## [Work instruction]
Where a line holds the word "Keywords", count it, then give only the total for the entries below.

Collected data
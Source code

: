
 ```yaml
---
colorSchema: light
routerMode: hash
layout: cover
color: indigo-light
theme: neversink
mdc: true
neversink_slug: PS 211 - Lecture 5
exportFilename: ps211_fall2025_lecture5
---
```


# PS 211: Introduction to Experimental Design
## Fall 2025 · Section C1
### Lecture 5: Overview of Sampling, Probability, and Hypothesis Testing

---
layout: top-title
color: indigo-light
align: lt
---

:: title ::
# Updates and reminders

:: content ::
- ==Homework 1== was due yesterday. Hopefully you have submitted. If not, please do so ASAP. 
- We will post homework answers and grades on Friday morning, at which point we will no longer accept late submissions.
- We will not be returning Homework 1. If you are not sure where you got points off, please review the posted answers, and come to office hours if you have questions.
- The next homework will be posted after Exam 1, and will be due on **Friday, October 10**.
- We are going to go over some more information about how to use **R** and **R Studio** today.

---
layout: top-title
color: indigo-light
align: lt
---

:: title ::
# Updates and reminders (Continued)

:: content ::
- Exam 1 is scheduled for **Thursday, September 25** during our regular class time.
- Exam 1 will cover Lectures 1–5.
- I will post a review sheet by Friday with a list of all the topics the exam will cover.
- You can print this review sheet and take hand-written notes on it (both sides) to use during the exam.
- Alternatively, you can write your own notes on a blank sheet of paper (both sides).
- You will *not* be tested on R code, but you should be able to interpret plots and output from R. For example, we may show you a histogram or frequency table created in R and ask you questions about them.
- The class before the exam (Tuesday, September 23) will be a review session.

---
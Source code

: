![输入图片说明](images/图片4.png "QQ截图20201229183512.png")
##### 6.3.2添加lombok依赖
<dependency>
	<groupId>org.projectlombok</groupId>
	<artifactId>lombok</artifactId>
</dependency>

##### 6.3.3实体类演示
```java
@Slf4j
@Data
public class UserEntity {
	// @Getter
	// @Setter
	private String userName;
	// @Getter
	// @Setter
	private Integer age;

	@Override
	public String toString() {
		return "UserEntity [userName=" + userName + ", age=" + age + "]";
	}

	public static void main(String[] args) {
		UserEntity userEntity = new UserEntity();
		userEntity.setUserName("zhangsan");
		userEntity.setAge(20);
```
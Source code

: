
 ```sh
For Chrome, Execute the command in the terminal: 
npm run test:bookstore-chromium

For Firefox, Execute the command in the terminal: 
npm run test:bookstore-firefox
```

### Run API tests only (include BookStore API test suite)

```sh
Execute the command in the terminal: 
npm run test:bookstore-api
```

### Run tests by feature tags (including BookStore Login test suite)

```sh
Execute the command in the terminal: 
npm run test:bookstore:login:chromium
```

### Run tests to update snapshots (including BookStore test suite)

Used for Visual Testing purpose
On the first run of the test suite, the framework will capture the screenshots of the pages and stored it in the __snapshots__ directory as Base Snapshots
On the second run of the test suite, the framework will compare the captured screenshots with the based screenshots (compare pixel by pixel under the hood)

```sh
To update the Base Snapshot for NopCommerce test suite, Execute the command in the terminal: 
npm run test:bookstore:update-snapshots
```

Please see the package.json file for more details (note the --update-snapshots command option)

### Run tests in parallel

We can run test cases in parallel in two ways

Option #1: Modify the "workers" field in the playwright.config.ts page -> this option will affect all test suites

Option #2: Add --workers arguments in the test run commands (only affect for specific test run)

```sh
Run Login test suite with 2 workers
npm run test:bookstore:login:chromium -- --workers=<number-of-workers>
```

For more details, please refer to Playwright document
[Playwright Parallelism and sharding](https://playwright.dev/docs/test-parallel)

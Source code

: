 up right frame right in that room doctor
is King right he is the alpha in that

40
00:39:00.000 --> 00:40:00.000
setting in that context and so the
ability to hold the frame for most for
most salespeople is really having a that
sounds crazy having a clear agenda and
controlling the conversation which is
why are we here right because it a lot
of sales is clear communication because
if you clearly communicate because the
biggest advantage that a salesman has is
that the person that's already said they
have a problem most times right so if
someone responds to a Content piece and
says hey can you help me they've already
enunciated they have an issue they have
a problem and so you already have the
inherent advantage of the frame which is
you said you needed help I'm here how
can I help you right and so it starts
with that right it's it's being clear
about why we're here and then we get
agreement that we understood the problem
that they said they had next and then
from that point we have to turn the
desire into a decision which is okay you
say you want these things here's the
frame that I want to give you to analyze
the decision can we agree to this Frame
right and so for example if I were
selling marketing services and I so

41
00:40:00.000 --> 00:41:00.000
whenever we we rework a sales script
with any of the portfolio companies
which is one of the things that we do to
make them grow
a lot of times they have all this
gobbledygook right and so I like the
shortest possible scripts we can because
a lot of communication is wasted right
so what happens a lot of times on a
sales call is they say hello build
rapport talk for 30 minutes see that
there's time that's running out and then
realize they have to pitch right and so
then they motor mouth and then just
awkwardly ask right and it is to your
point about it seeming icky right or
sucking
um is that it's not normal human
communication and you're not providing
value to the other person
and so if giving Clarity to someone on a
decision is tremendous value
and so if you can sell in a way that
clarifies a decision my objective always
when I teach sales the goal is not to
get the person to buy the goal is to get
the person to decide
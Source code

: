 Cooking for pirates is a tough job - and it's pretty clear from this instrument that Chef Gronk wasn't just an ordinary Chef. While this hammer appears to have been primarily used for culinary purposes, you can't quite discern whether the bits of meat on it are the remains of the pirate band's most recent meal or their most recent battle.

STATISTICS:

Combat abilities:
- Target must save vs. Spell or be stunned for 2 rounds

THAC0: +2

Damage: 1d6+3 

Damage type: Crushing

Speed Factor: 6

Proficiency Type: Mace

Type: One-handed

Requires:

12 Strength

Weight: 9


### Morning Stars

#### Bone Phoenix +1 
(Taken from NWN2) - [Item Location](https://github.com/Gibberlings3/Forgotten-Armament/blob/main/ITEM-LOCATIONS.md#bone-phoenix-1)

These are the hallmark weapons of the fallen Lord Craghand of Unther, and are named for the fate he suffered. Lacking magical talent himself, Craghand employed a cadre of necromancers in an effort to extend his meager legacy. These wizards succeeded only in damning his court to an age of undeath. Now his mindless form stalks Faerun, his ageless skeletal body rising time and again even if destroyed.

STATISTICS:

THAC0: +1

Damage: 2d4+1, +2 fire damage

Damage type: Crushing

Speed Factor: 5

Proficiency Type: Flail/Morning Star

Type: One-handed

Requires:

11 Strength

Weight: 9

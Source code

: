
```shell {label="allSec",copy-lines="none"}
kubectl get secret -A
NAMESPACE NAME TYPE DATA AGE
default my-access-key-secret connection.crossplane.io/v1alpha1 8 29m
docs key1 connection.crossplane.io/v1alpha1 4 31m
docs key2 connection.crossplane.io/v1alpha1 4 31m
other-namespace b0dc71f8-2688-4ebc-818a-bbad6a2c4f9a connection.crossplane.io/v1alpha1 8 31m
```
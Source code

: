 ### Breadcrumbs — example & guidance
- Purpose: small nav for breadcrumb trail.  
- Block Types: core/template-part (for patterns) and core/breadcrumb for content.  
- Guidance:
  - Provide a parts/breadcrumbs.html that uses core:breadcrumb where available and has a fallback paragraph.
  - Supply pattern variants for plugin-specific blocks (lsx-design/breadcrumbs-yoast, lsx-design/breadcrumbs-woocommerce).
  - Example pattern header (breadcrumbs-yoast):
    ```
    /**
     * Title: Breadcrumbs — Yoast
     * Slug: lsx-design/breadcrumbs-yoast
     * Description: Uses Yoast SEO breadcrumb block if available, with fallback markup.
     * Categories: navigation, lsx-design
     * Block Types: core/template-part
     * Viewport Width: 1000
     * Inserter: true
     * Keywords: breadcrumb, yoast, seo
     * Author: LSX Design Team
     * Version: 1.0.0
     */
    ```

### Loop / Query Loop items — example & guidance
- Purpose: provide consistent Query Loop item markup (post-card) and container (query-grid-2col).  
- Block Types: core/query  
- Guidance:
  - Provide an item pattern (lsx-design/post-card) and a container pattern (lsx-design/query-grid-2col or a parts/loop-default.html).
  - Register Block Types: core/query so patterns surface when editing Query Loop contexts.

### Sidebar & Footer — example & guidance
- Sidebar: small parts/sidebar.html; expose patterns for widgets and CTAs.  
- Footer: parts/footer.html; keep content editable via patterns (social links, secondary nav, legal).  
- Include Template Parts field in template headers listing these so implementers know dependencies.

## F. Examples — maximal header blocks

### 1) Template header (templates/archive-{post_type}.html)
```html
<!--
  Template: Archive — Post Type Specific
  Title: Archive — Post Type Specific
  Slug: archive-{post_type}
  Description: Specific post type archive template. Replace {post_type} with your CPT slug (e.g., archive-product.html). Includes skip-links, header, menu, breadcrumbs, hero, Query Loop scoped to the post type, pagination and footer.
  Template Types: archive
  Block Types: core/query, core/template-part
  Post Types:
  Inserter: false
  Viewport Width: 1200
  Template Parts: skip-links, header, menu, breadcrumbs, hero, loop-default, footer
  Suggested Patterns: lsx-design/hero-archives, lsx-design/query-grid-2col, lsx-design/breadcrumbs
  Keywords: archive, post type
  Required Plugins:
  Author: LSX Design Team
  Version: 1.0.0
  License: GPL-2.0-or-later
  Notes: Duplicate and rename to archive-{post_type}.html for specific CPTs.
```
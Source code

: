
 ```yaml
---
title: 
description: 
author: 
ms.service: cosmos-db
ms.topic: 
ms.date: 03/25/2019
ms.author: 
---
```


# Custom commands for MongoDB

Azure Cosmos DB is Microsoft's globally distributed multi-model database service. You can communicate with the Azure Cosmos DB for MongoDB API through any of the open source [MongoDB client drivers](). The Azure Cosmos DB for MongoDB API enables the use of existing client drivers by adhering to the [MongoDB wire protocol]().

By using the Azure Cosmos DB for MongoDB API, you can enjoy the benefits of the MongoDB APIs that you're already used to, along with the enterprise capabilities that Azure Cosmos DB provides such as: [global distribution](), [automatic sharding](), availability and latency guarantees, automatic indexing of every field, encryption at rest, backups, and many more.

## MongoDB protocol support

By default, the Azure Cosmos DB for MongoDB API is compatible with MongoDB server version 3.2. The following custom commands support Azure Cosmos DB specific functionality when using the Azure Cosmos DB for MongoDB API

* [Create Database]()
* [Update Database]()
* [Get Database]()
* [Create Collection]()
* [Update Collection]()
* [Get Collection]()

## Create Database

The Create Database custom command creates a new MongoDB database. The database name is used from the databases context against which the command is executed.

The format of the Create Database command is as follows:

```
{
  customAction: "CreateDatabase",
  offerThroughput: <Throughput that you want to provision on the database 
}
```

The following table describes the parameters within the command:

## [Result]
2